▸ **What you have to do**
Count every line below that holds the word "linked", and give the number with no other words.

──────── Raw data ────────

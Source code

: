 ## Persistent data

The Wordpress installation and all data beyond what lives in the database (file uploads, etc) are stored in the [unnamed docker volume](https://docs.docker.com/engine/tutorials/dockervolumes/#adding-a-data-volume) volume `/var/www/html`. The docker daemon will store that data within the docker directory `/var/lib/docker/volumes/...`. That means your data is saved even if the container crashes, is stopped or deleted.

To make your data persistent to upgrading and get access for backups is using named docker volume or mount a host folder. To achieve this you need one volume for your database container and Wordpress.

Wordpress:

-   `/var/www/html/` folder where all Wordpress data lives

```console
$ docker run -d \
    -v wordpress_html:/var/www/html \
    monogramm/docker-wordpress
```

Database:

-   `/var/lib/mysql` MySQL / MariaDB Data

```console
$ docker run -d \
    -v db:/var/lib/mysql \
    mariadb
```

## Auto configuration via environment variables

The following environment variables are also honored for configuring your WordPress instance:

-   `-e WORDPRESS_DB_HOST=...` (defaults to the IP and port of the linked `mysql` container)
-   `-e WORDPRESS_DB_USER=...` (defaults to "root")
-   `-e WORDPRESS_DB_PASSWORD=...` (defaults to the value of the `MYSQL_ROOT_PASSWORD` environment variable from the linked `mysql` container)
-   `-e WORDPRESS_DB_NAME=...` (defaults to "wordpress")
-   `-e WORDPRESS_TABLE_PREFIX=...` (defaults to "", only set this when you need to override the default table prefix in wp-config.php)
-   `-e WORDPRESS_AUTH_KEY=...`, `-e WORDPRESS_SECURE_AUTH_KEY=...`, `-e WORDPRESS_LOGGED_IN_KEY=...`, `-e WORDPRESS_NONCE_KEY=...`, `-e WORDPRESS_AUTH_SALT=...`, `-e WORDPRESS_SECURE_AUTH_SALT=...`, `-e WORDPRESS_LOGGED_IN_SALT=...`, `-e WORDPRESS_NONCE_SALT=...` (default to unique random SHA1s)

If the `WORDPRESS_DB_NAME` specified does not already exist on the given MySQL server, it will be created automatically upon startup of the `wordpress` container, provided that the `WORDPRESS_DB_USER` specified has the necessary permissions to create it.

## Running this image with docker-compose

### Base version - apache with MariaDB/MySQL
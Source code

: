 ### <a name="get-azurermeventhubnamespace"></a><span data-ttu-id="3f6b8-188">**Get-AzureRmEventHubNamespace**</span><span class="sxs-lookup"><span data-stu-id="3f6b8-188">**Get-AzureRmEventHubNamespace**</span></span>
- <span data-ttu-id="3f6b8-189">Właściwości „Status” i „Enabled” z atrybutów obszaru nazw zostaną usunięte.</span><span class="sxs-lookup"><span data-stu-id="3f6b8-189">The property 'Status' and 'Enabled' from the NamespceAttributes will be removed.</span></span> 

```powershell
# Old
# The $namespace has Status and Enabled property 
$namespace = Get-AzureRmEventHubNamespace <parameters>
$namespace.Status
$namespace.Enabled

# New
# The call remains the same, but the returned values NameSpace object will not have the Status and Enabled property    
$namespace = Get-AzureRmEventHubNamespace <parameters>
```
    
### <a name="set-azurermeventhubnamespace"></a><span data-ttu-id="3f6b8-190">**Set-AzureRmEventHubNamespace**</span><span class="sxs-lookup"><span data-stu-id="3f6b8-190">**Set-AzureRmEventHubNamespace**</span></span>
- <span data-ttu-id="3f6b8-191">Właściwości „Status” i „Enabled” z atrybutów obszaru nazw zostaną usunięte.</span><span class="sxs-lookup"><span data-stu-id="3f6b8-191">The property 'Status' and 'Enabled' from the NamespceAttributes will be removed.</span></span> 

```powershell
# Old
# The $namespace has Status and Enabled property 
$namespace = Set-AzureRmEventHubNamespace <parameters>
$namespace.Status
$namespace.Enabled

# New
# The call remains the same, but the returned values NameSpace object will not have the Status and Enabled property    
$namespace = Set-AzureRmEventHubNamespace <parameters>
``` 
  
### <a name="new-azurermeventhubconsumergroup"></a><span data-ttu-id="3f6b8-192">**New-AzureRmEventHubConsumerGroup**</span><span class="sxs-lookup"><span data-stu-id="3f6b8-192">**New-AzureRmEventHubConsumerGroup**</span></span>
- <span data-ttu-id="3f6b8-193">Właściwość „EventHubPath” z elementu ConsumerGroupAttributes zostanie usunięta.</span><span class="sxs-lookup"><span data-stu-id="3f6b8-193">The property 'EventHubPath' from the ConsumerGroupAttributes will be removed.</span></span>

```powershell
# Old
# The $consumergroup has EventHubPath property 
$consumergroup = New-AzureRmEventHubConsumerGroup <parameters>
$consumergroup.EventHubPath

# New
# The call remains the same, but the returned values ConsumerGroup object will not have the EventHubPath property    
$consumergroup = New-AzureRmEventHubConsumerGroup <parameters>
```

────────

▸ **Output of the task**
2